* [DIRECTIONS]
Please copy, exactly as written, the span from the first line below to the line that contains "I've made a", including both, and skip the pictures.

── DATA ──

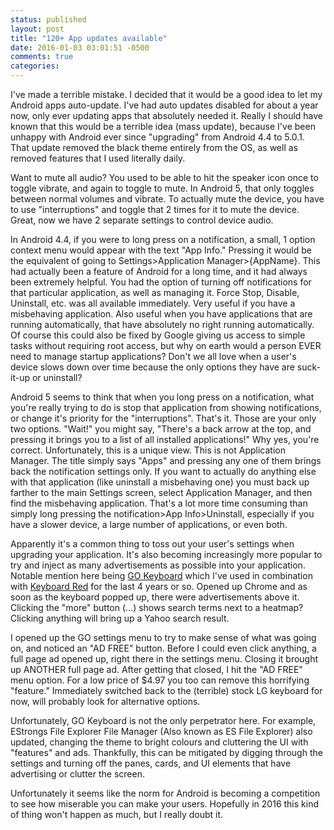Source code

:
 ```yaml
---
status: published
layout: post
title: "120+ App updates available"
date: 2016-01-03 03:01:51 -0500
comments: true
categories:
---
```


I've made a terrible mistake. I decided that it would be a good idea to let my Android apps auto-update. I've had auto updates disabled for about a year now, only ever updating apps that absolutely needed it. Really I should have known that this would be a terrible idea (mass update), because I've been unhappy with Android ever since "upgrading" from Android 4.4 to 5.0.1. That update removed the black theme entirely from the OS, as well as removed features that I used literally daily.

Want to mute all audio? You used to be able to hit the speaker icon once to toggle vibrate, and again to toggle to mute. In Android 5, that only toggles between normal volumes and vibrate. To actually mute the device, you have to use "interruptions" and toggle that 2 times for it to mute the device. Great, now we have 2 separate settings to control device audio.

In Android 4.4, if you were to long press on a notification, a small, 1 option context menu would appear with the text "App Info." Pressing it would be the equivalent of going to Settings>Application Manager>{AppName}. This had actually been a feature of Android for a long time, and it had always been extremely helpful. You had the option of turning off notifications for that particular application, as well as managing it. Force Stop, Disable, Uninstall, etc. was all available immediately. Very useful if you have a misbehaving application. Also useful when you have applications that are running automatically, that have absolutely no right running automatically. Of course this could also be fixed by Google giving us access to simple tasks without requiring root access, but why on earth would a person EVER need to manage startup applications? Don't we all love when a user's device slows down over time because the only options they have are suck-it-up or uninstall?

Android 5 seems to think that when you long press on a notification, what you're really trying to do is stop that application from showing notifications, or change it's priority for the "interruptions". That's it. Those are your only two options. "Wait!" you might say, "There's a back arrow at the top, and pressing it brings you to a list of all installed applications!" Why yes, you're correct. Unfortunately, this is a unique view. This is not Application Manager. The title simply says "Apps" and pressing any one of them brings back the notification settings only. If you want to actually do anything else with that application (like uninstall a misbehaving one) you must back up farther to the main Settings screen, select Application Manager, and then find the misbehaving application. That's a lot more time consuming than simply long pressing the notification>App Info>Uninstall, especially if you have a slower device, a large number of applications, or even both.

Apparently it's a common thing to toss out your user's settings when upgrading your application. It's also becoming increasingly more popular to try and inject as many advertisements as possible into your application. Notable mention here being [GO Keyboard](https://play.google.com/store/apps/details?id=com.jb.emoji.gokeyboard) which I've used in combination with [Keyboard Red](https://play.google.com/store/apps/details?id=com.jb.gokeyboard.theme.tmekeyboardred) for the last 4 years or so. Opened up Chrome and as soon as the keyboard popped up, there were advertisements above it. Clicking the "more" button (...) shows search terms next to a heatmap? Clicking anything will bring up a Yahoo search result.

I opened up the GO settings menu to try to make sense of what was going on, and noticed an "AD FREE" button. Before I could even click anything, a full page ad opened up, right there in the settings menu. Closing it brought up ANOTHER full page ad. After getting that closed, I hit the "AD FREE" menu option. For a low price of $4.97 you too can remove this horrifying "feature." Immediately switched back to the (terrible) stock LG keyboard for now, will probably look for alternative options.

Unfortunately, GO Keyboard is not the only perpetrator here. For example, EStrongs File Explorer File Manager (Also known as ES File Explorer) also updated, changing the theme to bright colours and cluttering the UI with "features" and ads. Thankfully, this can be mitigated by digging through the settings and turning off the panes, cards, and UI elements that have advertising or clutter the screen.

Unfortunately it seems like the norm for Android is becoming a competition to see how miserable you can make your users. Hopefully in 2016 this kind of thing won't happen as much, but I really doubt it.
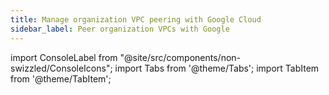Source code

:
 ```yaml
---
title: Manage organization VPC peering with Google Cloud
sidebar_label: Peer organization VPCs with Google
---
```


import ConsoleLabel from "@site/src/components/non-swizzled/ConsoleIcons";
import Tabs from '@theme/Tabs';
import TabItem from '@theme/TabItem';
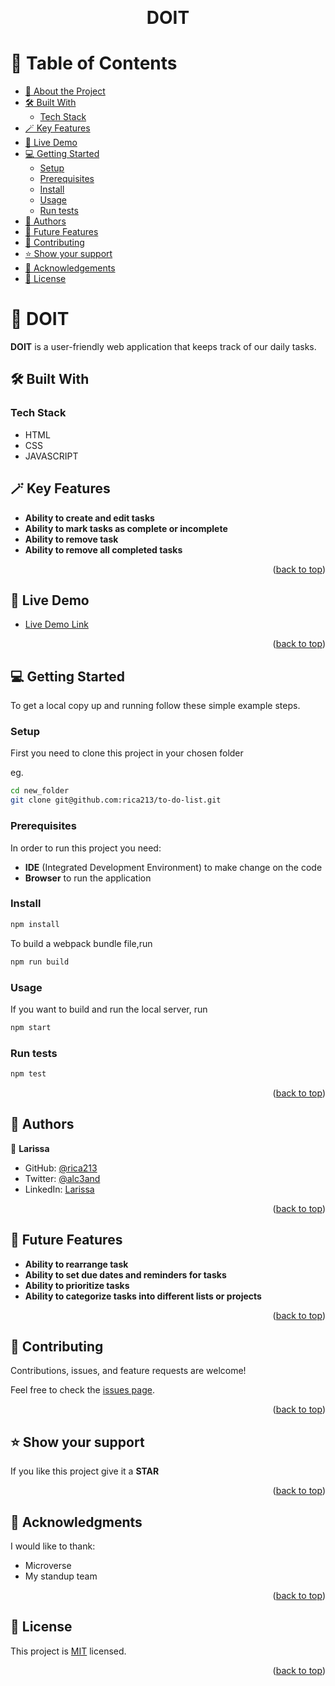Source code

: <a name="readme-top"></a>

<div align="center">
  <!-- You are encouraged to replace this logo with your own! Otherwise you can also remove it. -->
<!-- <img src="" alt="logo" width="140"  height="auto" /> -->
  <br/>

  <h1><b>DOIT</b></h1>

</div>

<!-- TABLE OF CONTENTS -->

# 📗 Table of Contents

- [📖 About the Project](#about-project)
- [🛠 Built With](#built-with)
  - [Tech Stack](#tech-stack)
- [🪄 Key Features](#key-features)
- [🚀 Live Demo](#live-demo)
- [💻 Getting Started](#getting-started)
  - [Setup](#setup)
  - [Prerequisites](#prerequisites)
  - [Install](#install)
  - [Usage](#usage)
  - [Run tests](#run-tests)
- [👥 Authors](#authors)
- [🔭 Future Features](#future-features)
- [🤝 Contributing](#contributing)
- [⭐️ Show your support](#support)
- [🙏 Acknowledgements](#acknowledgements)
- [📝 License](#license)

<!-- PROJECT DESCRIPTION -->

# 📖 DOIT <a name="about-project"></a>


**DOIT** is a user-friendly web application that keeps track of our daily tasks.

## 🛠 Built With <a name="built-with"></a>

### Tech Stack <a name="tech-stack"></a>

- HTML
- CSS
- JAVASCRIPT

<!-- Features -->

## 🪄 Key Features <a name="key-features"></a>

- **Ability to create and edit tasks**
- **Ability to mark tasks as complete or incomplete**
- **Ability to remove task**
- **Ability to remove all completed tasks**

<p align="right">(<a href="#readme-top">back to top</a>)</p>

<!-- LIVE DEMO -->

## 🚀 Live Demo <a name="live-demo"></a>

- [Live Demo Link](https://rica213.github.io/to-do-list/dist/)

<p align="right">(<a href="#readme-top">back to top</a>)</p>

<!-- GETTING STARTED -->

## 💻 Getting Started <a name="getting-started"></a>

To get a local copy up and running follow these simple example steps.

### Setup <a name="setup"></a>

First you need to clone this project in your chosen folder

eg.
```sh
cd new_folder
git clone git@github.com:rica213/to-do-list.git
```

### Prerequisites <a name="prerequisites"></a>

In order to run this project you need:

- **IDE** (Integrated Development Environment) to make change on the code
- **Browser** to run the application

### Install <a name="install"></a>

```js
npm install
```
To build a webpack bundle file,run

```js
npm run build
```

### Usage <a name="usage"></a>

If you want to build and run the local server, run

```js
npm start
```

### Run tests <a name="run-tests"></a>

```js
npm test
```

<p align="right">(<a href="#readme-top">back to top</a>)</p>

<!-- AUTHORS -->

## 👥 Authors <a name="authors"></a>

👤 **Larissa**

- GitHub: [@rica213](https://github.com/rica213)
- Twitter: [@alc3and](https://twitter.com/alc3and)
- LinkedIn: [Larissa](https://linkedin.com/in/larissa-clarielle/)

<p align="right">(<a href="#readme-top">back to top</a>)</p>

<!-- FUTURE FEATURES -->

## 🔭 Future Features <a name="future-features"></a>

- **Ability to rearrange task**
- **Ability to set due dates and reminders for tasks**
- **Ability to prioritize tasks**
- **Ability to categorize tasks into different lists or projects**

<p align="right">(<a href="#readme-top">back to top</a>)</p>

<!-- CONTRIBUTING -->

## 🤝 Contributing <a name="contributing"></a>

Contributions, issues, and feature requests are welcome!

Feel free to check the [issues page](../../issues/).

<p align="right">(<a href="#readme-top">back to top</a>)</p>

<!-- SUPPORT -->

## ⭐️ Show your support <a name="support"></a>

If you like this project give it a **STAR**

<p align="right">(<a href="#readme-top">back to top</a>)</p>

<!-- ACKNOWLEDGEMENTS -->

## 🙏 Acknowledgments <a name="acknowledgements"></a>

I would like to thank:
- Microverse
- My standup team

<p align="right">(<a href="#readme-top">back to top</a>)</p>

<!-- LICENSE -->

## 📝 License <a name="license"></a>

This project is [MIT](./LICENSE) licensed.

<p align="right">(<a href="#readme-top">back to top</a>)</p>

───

* [RESULT OF THIS TASK]
Source code

:
 ```yaml
---
status: published
layout: post
title: "120+ App updates available"
date: 2016-01-03 03:01:51 -0500
comments: true
categories:
---
```


I've made a terrible mistake. I decided that it would be a good idea to let my Android apps auto-update. I've had auto updates disabled for about a year now, only ever updating apps that absolutely needed it. Really I should have known that this would be a terrible idea (mass update), because I've been unhappy with Android ever since "upgrading" from Android 4.4 to 5.0.1. That update removed the black theme entirely from the OS, as well as removed features that I used literally daily.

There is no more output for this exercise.